I had to write some Java code that read WARC that was being piped in through stdin.
Here's some minimally functional working code, using the jwat-warc library:
https://mvnrepository.com/artifact/org.jwat/jwat-warc
import org.jwat.warc.WarcReader;
import org.jwat.warc.WarcReaderFactory;
import org.jwat.warc.WarcRecord;
And the minimal code piece:
InputStream stdin = System.in;
WarcReader warcReader = WarcReaderFactory.getReader(stdin);
WarcRecord record;
while ((record = warcReader.getNextRecord()) != null) {
InputStream contentStream = record.getPayloadContent();
try (BufferedReader reader = new BufferedReader(new InputStreamReader(contentStream))) {
StringBuilder builder = new StringBuilder();
String line;
while ((line = reader.readLine()) != null) {
builder.append(line);
builder.append("\n");
}
String uri = record.getHeader("WARC-Target-URI").value;
String html = builder.toString();
System.out.println(uri + "\t" + html.length());
}
}
You need to read the full content of the WARC record, like I did (so you can't just skip records without reading them), or else it will throw the following exception:
java.io.IOException: Illegal seek
at java.base/java.io.FileInputStream.skip0(Native Method)

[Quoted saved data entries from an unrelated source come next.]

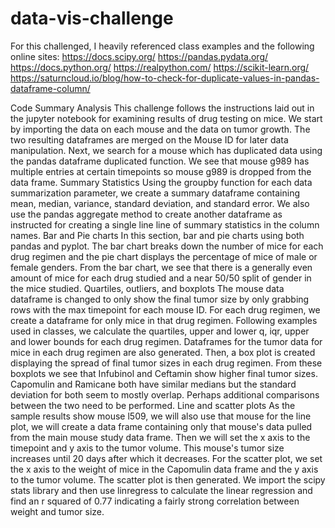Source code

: # data-vis-challenge

For this challenged, I heavily referenced class examples and the following online sites:
  https://docs.scipy.org/
  https://pandas.pydata.org/
  https://docs.python.org/
  https://realpython.com/
  https://scikit-learn.org/
  https://saturncloud.io/blog/how-to-check-for-duplicate-values-in-pandas-dataframe-column/
  
Code Summary
Analysis
  This challenge follows the instructions laid out in the jupyter notebook for examining results of drug testing on mice. We start by importing the data on each mouse and the data on tumor growth. The two resulting dataframes are merged on the Mouse ID for later data manipulation. Next, we search for a mouse which has duplicated data using the pandas dataframe duplicated function. We see that mouse g989 has multiple entries at certain timepoints so mouse g989 is dropped from the data frame.
Summary Statistics
  Using the groupby function for each data summarization parameter, we create a summary dataframe containing mean, median, variance, standard deviation, and standard error. We also use the pandas aggregate method to create another dataframe as instructed for creating a single line line of summary statistics in the column names.
Bar and Pie charts
  In this section, bar and pie charts using both pandas and pyplot. The bar chart breaks down the number of mice for each drug regimen and the pie chart displays the percentage of mice of male or female genders. From the bar chart, we see that there is a generally even amount of mice for each drug studied and a near 50/50 split of gender in the mice studied.
Quartiles, outliers, and boxplots
  The mouse data dataframe is changed to only show the final tumor size by only grabbing rows with the max timepoint for each mouse ID. For each drug regimen, we create a dataframe for only mice in that drug regimen. Following examples used in classes, we calculate the quartiles, upper and lower q, iqr, upper and lower bounds for each drug regimen. Dataframes for the tumor data for mice in each drug regimen are also generated. Then, a box plot is created displaying the spread of final tumor sizes in each drug regimen. From these boxplots we see that Infubinol and Ceftamin show higher final tumor sizes. Capomulin and Ramicane both have similar medians but the standard deviation for both seem to mostly overlap. Perhaps additional comparisons between the two need to be performed.
Line and scatter plots
  As the sample results show mouse l509, we will also use that mouse for the line plot, we will create a data frame containing only that mouse's data pulled from the main mouse study data frame. Then we will set the x axis to the timepoint and y axis to the tumor volume. This mouse's tumor size increases until 20 days after which it decreases.
  For the scatter plot, we set the x axis to the weight of mice in the Capomulin data frame and the y axis to the tumor volume. The scatter plot is then generated. We import the scipy stats library and then use linregress to calculate the linear regression and find an r squared of 0.77 indicating a fairly strong correlation between weight and tumor size.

at java.base/java.io.FileInputStream.skip(Unknown Source)
at java.base/java.io.BufferedInputStream.implSkip(Unknown Source)
at java.base/java.io.BufferedInputStream.skip(Unknown Source)
at java.base/java.io.FilterInputStream.skip(Unknown Source)
at java.base/java.io.PushbackInputStream.skip(Unknown Source)
at org.jwat.common.ByteCountingPushBackInputStream.skip(ByteCountingPushBackInputStream.java:134)
at org.jwat.common.FixedLengthInputStream.skip(FixedLengthInputStream.java:115)
at org.jwat.common.FixedLengthInputStream.close(FixedLengthInputStream.java:58)
at java.base/java.io.BufferedInputStream.close(Unknown Source)
at org.jwat.common.Payload.close(Payload.java:267)
at org.jwat.warc.WarcRecord.close(WarcRecord.java:445)
at org.jwat.warc.WarcReaderUncompressed.getNextRecord(WarcReaderUncompressed.java:123)